Multinomial logistic regression
Since the ratings are discrete, let's see how a multinomial logistic regression performs.
gd5_factor <- gd4 %>%
dplyr::select(rating, proSentiment, conSentiment, adviceSentiment,
topic1theta, topic2theta, topic3theta, topic4theta, organization)
sample_set <- gd5_factor %>%
pull(.) %>%
sample.split(SplitRatio = .7)
gdTrain <- subset(gd5_factor, sample_set == TRUE)
gdTest <- subset(gd5_factor, sample_set == FALSE)
## Warning: package 'MASS' was built under R version 3.6.2
## Attaching package: 'MASS'
## The following object is masked from 'package:dplyr':
## select
ordModel <- polr(rating~proSentiment+topic1theta+topic2theta+topic3theta, data=gd5_factor, Hess = TRUE)
summary (ordModel)
## Call:
## polr(formula = rating ~ proSentiment + topic1theta + topic2theta +
## topic3theta, data = gd5_factor, Hess = TRUE)
## Coefficients:
## Value Std. Error t value
## proSentiment -0.8024 0.1590 -5.048
## topic1theta 8.0278 0.4497 17.853
## topic2theta 8.7015 0.4355 19.979
## topic3theta 11.0001 0.4806 22.888
## Intercepts:
## Value Std.
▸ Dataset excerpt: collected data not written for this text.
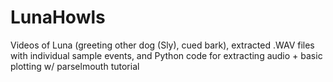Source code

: # LunaHowls
Videos of Luna (greeting other dog (Sly), cued bark), extracted .WAV files with individual sample events, and Python code for extracting audio + basic plotting w/ parselmouth tutorial 
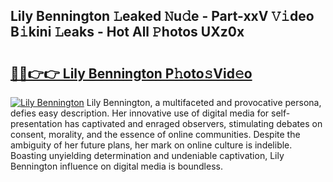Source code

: ## Lily Bennington 𝙻eaked 𝙽u𝚍e - Part-xxV 𝚅𝚒deo B𝚒kini 𝙻eaks - Hot All 𝙿hotos UXz0x

# <h2><a href="http://ld4dr8.urlbe.top/?page=Lily+Bennington">🔗🔗👉👉 Lily Bennington P𝚑oto𝚜Vid𝚎o</a></h2>

[![Lily Bennington](https://i.imgur.com/eBuTRDB.gif)](http://ld4dr8.urlbe.top/?page=Lily+Bennington)
Lily Bennington, a multifaceted and provocative persona, defies easy description. Her innovative use of digital media for self-presentation has captivated and enraged observers, stimulating debates on consent, morality, and the essence of online communities. Despite the ambiguity of her future plans, her mark on online culture is indelible. Boasting unyielding determination and undeniable captivation, Lily Bennington influence on digital media is boundless.
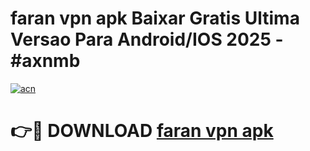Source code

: # faran vpn apk Baixar Gratis Ultima Versao Para Android/IOS 2025 - #axnmb

[![acn](https://github.com/user-attachments/assets/0f9c940e-d8b0-45ae-aac7-cd30a18b3e1c)](https://app.mediaupload.pro/?title=faran_vpn_apk&ref=19F)

# 👉🔴 DOWNLOAD [faran vpn apk](https://app.mediaupload.pro/?title=faran_vpn_apk&ref=19F)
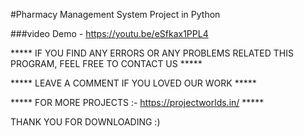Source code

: #Pharmacy Management System Project in Python


###video Demo - https://youtu.be/eSfkax1PPL4

***** IF YOU FIND ANY ERRORS OR ANY PROBLEMS RELATED THIS PROGRAM, FEEL FREE TO CONTACT US *****  


***** LEAVE A COMMENT IF YOU LOVED OUR WORK *****


***** FOR MORE PROJECTS :- https://projectworlds.in/ *****




THANK YOU FOR DOWNLOADING :) 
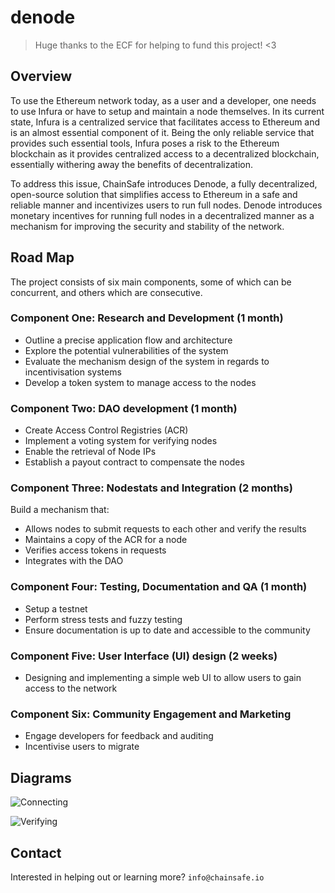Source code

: # denode

> Huge thanks to the ECF for helping to fund this project! <3

## Overview
To use the Ethereum network today, as a user and a developer, one needs to use Infura or have to setup and maintain a node themselves. In its current state, Infura is a centralized service that facilitates access to Ethereum and is an almost essential component of it. Being the only reliable service that provides such essential tools, Infura poses a risk to the Ethereum blockchain as it provides centralized access to a decentralized blockchain, essentially withering away the benefits of decentralization.

To address this issue, ChainSafe introduces Denode, a fully decentralized, open-source solution that simplifies access to Ethereum in a safe and reliable manner and incentivizes users to run full nodes. Denode introduces monetary incentives for running full nodes in a decentralized manner as a mechanism for improving the security and stability of the network.


## Road Map
The project consists of six main components, some of which can be concurrent, and others which are consecutive.

### Component One: Research and Development (1 month)
- Outline a precise application flow and architecture
- Explore the potential vulnerabilities of the system
- Evaluate the mechanism design of the system in regards to incentivisation systems
- Develop a token system to manage access to the nodes

### Component Two: DAO development (1 month)
- Create Access Control Registries (ACR)
- Implement a voting system for verifying nodes
- Enable the retrieval of Node IPs
- Establish a payout contract to compensate the nodes

### Component Three: Nodestats and Integration (2 months)
Build a mechanism that:
- Allows nodes to submit requests to each other and verify the results
- Maintains a copy of the ACR for a node
- Verifies access tokens in requests
- Integrates with the DAO

### Component Four: Testing, Documentation and QA (1 month)
- Setup a testnet
- Perform stress tests and fuzzy testing
- Ensure documentation is up to date and accessible to the community

### Component Five: User Interface (UI) design (2 weeks)
- Designing and implementing a simple web UI to allow users to gain access to the network

### Component Six: Community Engagement and Marketing
- Engage developers for feedback and auditing
- Incentivise users to migrate

## Diagrams
![Connecting](https://raw.githubusercontent.com/ChainSafeSystems/denode/master/images/denode-connecting.png)

![Verifying](https://raw.githubusercontent.com/ChainSafeSystems/denode/master/images/denode-verifying.png)


## Contact

Interested in helping out or learning more? `info@chainsafe.io`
Error t value
## 5.0|4.0 3.8144 0.2961 12.8839
## 4.0|3.0 5.8562 0.3348 17.4898
## 3.0|2.0 7.5522 0.3657 20.6489
## 2.0|1.0 8.6461 0.3834 22.5500
## Residual Deviance: 2401.442
## AIC: 2417.442
predicted_scores <- predict (ordModel, gdTest, "probs")
predicted_class <- predict (ordModel, gdTest)
table(predicted_class, gdTest$rating)
## predicted_class 5.0 4.0 3.0 2.0 1.0
## 5.0 39 23 3 0 0
## 4.0 31 23 18 4 1
## 3.0 6 25 37 17 9
## 2.0 0 0 0 0 0
## 1.0 1 3 6 10 71
mean(as.character(predicted_class) != as.character(gdTest$rating))
## [1] 0.4801223
It improved a litte with a missclassification rate of 48%.
There is still a lot of room to improve the model to predict the rating. Here, we are only using text features such as sentiment and topic thetas. We can add other rating in the model or add some interactions with organization. We can try mixed model, too. Using more complexed model may improve the performance.